Horns

In Films by Alex Moss Editor

While the author of Horns Joe Hill may sound like a Batman villain he is in fact the son of horror maestro Stephen King. And like his dark minded dad Hill seems to have a wondrous ability to tap into a macabre, twisted sense of storytelling, but as any King fan will attest not all his books make for good films. So is Horns a Shining example of horror or a nightmare of Dreamcatcher proportion?

Ig (Daniel Radcliffe) and Merrin (Juno Temple) are childhood sweethearts very much in love. But one alcohol fuelled night Ig passes out and the following morning Merrin turns up brutally murdered. With the whole town assuming Ig is the killer he is forced to hide behind closed doors while his best friend and lawyer Lee (Max Minghella) tries to get Ig off the murder charges. But waking one morning Ig has unleashed the devil inside and has sprouted horns. Despite his unsightly demonic look Ig’s new powers allow him to force people to confess their sins and so sets out to find and bring his own brand of justice to Merrin’s killer.

Horns’ biggest issue is that like so many of King film adaptations the filmmakers seem to have missed the point of the source material. Hill’s novel is a fun twisty turny dark romance, the emphasis always being on Ig’s love for Merrin and the inner turmoil he goes through believing he could have killed her. The film discards almost of all this, only briefly touching upon it for a bit of emotional manipulation, and instead makes the concept rather than the story the focus point.

Director Alexandre Aja, who is always at his best when dealing with horror rather than black comedy, fails to pinpoint the tone of the movie. At times it wants to be a chilling mystery but then delves into jarring slapstick comedy as Ig flexes his new abilities. The look is solid, capturing the lush greens of Ig and Merrin’s forest tree house and the drab look of the small town they inhabit. But it ambles along, missing the key plot points in favour of red herrings and misguided attempts at humour.
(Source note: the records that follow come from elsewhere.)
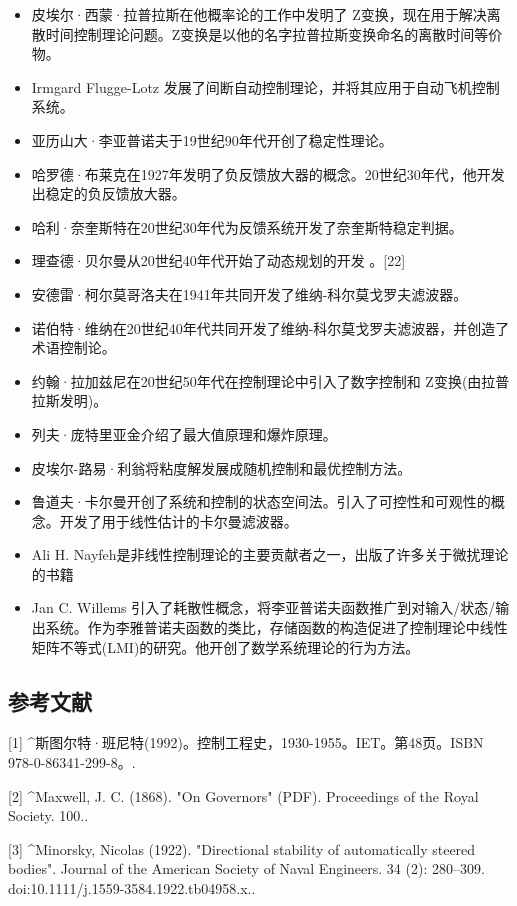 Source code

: \begin{itemize}
\item 皮埃尔·西蒙·拉普拉斯在他概率论的工作中发明了 Z变换，现在用于解决离散时间控制理论问题。Z变换是以他的名字拉普拉斯变换命名的离散时间等价物。
\item Irmgard Flugge-Lotz 发展了间断自动控制理论，并将其应用于自动飞机控制系统。
\item 亚历山大·李亚普诺夫于19世纪90年代开创了稳定性理论。
\item 哈罗德·布莱克在1927年发明了负反馈放大器的概念。20世纪30年代，他开发出稳定的负反馈放大器。
\item 哈利·奈奎斯特在20世纪30年代为反馈系统开发了奈奎斯特稳定判据。
\item 理查德·贝尔曼从20世纪40年代开始了动态规划的开发 。[22]
\item 安德雷·柯尔莫哥洛夫在1941年共同开发了维纳-科尔莫戈罗夫滤波器。
\item 诺伯特·维纳在20世纪40年代共同开发了维纳-科尔莫戈罗夫滤波器，并创造了术语控制论。
\item 约翰·拉加兹尼在20世纪50年代在控制理论中引入了数字控制和 Z变换(由拉普拉斯发明)。
\item 列夫·庞特里亚金介绍了最大值原理和爆炸原理。
\item 皮埃尔-路易·利翁将粘度解发展成随机控制和最优控制方法。
\item 鲁道夫·卡尔曼开创了系统和控制的状态空间法。引入了可控性和可观性的概念。开发了用于线性估计的卡尔曼滤波器。
\item Ali H. Nayfeh是非线性控制理论的主要贡献者之一，出版了许多关于微扰理论的书籍
\item Jan C. Willems 引入了耗散性概念，将李亚普诺夫函数推广到对输入/状态/输出系统。作为李雅普诺夫函数的类比，存储函数的构造促进了控制理论中线性矩阵不等式(LMI)的研究。他开创了数学系统理论的行为方法。
\end{itemize}


\subsection{参考文献}

[1]
^斯图尔特·班尼特(1992)。控制工程史，1930-1955。IET。第48页。ISBN 978-0-86341-299-8。.

[2]
^Maxwell, J. C. (1868). "On Governors" (PDF). Proceedings of the Royal Society. 100..

[3]
^Minorsky, Nicolas (1922). "Directional stability of automatically steered bodies". Journal of the American Society of Naval Engineers. 34 (2): 280–309. doi:10.1111/j.1559-3584.1922.tb04958.x..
But the most frustrating thing about Horns is what could have been. As in the book the film dips in and out of Ig and Merrin’s childhood days. In these scenes the film shows potential, a kind of Stand By Me with a hint of destiny nestled beneath the surface of the hijinks. But, presumably because someone was worried about having star name Daniel Radcliffe off screen for too long, these moments are fleeting and throwaway rather than lending the key context of the film’s narrative.

Joe Hill’s book is a dark delight and one that deserves much better than this filmic adaptation. Dull and missing the point and heart of the source novel Horns is less devilishly good and more bored goat.